• EXERCISE PROMPT
Could you transcribe every entry exactly, leaving nothing out?

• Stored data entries
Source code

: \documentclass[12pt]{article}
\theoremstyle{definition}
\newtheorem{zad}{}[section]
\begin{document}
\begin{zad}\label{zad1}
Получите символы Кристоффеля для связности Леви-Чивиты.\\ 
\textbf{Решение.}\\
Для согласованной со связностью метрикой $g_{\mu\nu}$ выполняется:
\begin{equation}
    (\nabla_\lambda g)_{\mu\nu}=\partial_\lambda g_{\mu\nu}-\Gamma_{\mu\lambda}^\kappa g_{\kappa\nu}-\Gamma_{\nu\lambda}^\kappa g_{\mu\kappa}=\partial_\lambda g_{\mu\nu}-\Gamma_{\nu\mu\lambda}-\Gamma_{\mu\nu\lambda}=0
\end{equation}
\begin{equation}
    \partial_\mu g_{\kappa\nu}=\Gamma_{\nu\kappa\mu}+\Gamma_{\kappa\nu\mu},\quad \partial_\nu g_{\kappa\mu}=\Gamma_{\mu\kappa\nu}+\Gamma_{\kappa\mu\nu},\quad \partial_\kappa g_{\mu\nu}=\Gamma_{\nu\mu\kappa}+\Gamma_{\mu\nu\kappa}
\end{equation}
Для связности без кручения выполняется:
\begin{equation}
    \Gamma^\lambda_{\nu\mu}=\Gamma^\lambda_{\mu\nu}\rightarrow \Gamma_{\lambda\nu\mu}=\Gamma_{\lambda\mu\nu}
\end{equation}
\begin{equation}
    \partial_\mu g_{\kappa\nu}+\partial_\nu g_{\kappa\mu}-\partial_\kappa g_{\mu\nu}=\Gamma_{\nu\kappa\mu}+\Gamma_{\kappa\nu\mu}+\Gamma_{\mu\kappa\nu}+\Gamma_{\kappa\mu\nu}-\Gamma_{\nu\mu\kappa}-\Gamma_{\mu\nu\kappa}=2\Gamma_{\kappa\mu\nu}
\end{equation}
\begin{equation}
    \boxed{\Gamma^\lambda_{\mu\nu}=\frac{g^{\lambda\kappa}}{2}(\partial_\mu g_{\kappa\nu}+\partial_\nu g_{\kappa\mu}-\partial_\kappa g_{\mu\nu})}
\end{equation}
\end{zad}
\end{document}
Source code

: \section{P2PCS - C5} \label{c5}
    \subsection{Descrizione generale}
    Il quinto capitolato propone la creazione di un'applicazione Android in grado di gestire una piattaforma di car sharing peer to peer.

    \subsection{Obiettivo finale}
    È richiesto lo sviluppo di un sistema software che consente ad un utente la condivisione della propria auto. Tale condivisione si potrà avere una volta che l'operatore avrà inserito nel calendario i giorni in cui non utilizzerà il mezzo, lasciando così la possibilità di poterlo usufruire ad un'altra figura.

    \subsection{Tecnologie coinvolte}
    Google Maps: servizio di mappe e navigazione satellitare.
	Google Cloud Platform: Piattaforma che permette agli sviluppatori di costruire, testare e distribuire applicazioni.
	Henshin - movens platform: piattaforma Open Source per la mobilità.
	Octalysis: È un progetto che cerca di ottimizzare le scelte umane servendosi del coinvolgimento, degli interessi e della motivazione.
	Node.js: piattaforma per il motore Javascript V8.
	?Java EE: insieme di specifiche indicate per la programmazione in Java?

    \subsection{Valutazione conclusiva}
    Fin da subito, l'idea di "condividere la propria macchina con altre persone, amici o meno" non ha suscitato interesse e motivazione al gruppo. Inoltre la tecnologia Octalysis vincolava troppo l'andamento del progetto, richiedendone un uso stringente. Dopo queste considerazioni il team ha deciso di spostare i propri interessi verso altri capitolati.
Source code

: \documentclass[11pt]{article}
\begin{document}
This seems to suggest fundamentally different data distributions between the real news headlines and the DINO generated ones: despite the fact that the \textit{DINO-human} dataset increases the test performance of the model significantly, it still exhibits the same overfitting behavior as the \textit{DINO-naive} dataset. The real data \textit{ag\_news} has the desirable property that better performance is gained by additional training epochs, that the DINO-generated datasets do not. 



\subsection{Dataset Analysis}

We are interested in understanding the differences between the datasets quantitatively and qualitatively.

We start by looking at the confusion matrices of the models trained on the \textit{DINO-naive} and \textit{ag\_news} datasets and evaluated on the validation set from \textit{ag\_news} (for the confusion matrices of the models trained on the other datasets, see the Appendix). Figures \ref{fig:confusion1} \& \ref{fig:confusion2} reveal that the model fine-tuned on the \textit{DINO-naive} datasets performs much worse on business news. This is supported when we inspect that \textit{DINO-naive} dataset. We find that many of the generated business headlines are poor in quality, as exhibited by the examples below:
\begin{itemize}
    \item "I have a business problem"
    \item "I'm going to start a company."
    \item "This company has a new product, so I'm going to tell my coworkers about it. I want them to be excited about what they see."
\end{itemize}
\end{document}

• YOUR RESPONSE
Source code

: \documentclass[12pt]{article}
\theoremstyle{definition}
\newtheorem{zad}{}[section]
\begin{document}
\begin{zad}\label{zad1}
Получите символы Кристоффеля для связности Леви-Чивиты.\\ 
\textbf{Решение.}\\
Для согласованной со связностью метрикой $g_{\mu\nu}$ выполняется:
\begin{equation}
    (\nabla_\lambda g)_{\mu\nu}=\partial_\lambda g_{\mu\nu}-\Gamma_{\mu\lambda}^\kappa g_{\kappa\nu}-\Gamma_{\nu\lambda}^\kappa g_{\mu\kappa}=\partial_\lambda g_{\mu\nu}-\Gamma_{\nu\mu\lambda}-\Gamma_{\mu\nu\lambda}=0
\end{equation}
\begin{equation}
    \partial_\mu g_{\kappa\nu}=\Gamma_{\nu\kappa\mu}+\Gamma_{\kappa\nu\mu},\quad \partial_\nu g_{\kappa\mu}=\Gamma_{\mu\kappa\nu}+\Gamma_{\kappa\mu\nu},\quad \partial_\kappa g_{\mu\nu}=\Gamma_{\nu\mu\kappa}+\Gamma_{\mu\nu\kappa}
\end{equation}
Для связности без кручения выполняется:
\begin{equation}
    \Gamma^\lambda_{\nu\mu}=\Gamma^\lambda_{\mu\nu}\rightarrow \Gamma_{\lambda\nu\mu}=\Gamma_{\lambda\mu\nu}
\end{equation}
\begin{equation}
    \partial_\mu g_{\kappa\nu}+\partial_\nu g_{\kappa\mu}-\partial_\kappa g_{\mu\nu}=\Gamma_{\nu\kappa\mu}+\Gamma_{\kappa\nu\mu}+\Gamma_{\mu\kappa\nu}+\Gamma_{\kappa\mu\nu}-\Gamma_{\nu\mu\kappa}-\Gamma_{\mu\nu\kappa}=2\Gamma_{\kappa\mu\nu}
\end{equation}
\begin{equation}
    \boxed{\Gamma^\lambda_{\mu\nu}=\frac{g^{\lambda\kappa}}{2}(\partial_\mu g_{\kappa\nu}+\partial_\nu g_{\kappa\mu}-\partial_\kappa g_{\mu\nu})}
\end{equation}
\end{zad}
\end{document}
Source code

: \section{P2PCS - C5} \label{c5}
    \subsection{Descrizione generale}
    Il quinto capitolato propone la creazione di un'applicazione Android in grado di gestire una piattaforma di car sharing peer to peer.

    \subsection{Obiettivo finale}
    È richiesto lo sviluppo di un sistema software che consente ad un utente la condivisione della propria auto. Tale condivisione si potrà avere una volta che l'operatore avrà inserito nel calendario i giorni in cui non utilizzerà il mezzo, lasciando così la possibilità di poterlo usufruire ad un'altra figura.

    \subsection{Tecnologie coinvolte}
    Google Maps: servizio di mappe e navigazione satellitare.
	Google Cloud Platform: Piattaforma che permette agli sviluppatori di costruire, testare e distribuire applicazioni.
	Henshin - movens platform: piattaforma Open Source per la mobilità.
	Octalysis: È un progetto che cerca di ottimizzare le scelte umane servendosi del coinvolgimento, degli interessi e della motivazione.
	Node.js: piattaforma per il motore Javascript V8.
	?Java EE: insieme di specifiche indicate per la programmazione in Java?

    \subsection{Valutazione conclusiva}
    Fin da subito, l'idea di "condividere la propria macchina con altre persone, amici o meno" non ha suscitato interesse e motivazione al gruppo. Inoltre la tecnologia Octalysis vincolava troppo l'andamento del progetto, richiedendone un uso stringente. Dopo queste considerazioni il team ha deciso di spostare i propri interessi verso altri capitolati.
Source code

: \documentclass[11pt]{article}
\begin{document}
This seems to suggest fundamentally different data distributions between the real news headlines and the DINO generated ones: despite the fact that the \textit{DINO-human} dataset increases the test performance of the model significantly, it still exhibits the same overfitting behavior as the \textit{DINO-naive} dataset. The real data \textit{ag\_news} has the desirable property that better performance is gained by additional training epochs, that the DINO-generated datasets do not. 



\subsection{Dataset Analysis}

We are interested in understanding the differences between the datasets quantitatively and qualitatively.

We start by looking at the confusion matrices of the models trained on the \textit{DINO-naive} and \textit{ag\_news} datasets and evaluated on the validation set from \textit{ag\_news} (for the confusion matrices of the models trained on the other datasets, see the Appendix). Figures \ref{fig:confusion1} \& \ref{fig:confusion2} reveal that the model fine-tuned on the \textit{DINO-naive} datasets performs much worse on business news. This is supported when we inspect that \textit{DINO-naive} dataset. We find that many of the generated business headlines are poor in quality, as exhibited by the examples below:
\begin{itemize}
    \item "I have a business problem"
    \item "I'm going to start a company."
    \item "This company has a new product, so I'm going to tell my coworkers about it. I want them to be excited about what they see."
\end{itemize}
\end{document}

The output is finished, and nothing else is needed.